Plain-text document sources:
= Beginning of Section =

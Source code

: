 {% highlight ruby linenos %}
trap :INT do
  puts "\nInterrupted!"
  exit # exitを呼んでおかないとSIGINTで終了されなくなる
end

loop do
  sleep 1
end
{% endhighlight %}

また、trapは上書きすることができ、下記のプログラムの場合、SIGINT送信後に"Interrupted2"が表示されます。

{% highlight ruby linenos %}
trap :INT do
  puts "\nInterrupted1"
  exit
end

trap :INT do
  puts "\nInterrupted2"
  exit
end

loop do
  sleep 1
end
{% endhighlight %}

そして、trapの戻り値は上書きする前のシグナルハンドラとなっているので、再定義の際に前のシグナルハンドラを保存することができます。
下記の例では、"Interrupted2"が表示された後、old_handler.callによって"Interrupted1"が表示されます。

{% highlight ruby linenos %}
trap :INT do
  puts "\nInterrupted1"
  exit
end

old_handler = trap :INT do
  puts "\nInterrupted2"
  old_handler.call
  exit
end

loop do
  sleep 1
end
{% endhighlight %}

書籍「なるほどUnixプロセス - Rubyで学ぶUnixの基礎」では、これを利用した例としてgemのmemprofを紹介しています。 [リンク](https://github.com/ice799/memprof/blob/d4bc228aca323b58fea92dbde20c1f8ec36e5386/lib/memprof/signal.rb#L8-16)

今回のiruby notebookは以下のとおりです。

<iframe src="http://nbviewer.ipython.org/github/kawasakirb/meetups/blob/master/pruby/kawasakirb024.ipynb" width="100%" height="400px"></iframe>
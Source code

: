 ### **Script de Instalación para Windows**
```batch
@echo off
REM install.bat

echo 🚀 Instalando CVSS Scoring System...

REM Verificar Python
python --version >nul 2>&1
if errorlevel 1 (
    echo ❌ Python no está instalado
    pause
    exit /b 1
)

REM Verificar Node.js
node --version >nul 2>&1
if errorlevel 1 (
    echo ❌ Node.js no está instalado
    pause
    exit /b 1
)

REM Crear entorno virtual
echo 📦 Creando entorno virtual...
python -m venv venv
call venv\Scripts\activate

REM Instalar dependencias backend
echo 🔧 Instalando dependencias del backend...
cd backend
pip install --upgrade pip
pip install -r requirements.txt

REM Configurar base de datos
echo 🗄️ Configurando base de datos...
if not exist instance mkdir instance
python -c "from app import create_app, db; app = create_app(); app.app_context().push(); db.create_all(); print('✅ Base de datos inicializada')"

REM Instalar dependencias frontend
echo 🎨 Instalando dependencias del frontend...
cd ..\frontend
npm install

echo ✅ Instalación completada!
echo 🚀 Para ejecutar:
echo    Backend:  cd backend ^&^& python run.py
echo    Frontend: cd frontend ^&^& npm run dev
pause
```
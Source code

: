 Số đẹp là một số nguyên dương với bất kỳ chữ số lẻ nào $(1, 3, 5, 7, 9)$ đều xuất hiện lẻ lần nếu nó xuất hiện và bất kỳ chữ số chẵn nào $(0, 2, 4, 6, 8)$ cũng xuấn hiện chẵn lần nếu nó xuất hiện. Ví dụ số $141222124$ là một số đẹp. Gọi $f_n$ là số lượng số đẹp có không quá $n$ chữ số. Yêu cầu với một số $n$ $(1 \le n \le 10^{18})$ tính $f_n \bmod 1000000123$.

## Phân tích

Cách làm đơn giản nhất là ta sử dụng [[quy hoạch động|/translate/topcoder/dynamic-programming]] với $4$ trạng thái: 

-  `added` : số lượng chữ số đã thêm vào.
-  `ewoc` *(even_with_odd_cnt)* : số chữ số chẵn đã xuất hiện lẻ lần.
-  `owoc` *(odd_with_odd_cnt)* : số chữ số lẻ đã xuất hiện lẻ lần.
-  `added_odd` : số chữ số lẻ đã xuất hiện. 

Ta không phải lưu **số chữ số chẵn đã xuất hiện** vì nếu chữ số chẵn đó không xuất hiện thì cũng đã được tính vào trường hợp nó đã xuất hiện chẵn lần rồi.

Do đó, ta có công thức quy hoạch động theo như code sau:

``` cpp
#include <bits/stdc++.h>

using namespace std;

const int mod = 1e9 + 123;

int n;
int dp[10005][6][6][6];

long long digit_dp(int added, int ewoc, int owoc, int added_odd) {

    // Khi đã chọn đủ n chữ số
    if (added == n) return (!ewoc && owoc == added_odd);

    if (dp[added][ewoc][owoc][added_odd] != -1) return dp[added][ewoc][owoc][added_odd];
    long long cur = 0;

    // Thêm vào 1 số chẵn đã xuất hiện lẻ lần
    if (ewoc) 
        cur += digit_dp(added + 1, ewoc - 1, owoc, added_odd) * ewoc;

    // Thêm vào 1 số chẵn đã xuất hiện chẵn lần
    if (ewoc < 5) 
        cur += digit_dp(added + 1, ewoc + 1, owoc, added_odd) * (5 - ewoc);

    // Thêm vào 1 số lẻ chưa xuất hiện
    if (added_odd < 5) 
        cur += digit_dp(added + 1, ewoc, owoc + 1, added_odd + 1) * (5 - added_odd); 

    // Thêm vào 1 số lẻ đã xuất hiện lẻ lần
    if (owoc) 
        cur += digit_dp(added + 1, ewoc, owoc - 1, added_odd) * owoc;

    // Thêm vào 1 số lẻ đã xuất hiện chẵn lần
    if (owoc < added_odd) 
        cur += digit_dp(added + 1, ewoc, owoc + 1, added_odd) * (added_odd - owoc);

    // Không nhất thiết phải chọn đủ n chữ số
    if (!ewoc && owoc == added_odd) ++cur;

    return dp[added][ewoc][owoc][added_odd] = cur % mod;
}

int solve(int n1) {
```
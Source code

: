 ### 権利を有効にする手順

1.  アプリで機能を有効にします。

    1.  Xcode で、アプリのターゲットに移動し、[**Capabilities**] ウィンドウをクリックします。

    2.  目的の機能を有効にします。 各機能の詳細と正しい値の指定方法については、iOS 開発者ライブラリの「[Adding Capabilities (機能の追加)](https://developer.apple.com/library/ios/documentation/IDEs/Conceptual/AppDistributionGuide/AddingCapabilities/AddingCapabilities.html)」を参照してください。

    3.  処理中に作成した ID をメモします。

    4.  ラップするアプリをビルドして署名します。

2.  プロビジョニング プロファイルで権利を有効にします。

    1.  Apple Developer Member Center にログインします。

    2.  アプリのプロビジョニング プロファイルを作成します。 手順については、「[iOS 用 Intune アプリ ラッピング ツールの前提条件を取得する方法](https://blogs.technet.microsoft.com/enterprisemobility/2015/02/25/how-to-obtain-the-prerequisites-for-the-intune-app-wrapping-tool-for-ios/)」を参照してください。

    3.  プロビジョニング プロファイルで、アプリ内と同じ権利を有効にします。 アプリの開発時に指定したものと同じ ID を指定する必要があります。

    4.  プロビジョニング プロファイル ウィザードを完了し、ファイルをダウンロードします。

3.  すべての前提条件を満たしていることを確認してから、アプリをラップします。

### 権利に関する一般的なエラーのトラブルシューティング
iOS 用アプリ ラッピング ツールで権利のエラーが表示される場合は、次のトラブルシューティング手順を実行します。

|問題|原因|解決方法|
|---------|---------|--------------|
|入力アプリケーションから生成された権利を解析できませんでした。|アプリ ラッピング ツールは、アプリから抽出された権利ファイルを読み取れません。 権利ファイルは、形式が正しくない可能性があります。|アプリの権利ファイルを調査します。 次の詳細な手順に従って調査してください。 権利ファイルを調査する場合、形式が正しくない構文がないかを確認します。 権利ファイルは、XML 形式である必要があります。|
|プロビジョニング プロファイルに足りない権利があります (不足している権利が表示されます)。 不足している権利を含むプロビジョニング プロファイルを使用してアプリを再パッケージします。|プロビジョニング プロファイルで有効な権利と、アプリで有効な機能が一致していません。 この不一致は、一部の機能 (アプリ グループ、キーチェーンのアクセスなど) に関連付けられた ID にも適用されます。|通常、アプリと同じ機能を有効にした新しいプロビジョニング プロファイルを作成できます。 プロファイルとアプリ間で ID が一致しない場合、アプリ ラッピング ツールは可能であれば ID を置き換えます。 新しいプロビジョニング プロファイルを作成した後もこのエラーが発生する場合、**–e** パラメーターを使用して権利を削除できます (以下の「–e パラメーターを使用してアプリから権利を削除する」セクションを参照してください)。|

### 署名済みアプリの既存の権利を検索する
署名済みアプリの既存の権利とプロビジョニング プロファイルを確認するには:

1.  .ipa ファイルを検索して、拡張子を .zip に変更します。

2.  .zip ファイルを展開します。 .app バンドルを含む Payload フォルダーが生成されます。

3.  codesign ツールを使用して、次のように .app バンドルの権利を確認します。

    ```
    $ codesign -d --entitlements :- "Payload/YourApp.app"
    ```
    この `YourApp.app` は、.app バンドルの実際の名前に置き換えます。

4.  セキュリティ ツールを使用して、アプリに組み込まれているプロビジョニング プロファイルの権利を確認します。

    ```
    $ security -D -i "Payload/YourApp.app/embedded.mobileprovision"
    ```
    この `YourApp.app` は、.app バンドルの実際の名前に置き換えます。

= End of Section =

*Your objective*
Where a line of the records has the string "venv", copy that line.

*Response to the exercise*
python -m venv venv
call venv\Scripts\activate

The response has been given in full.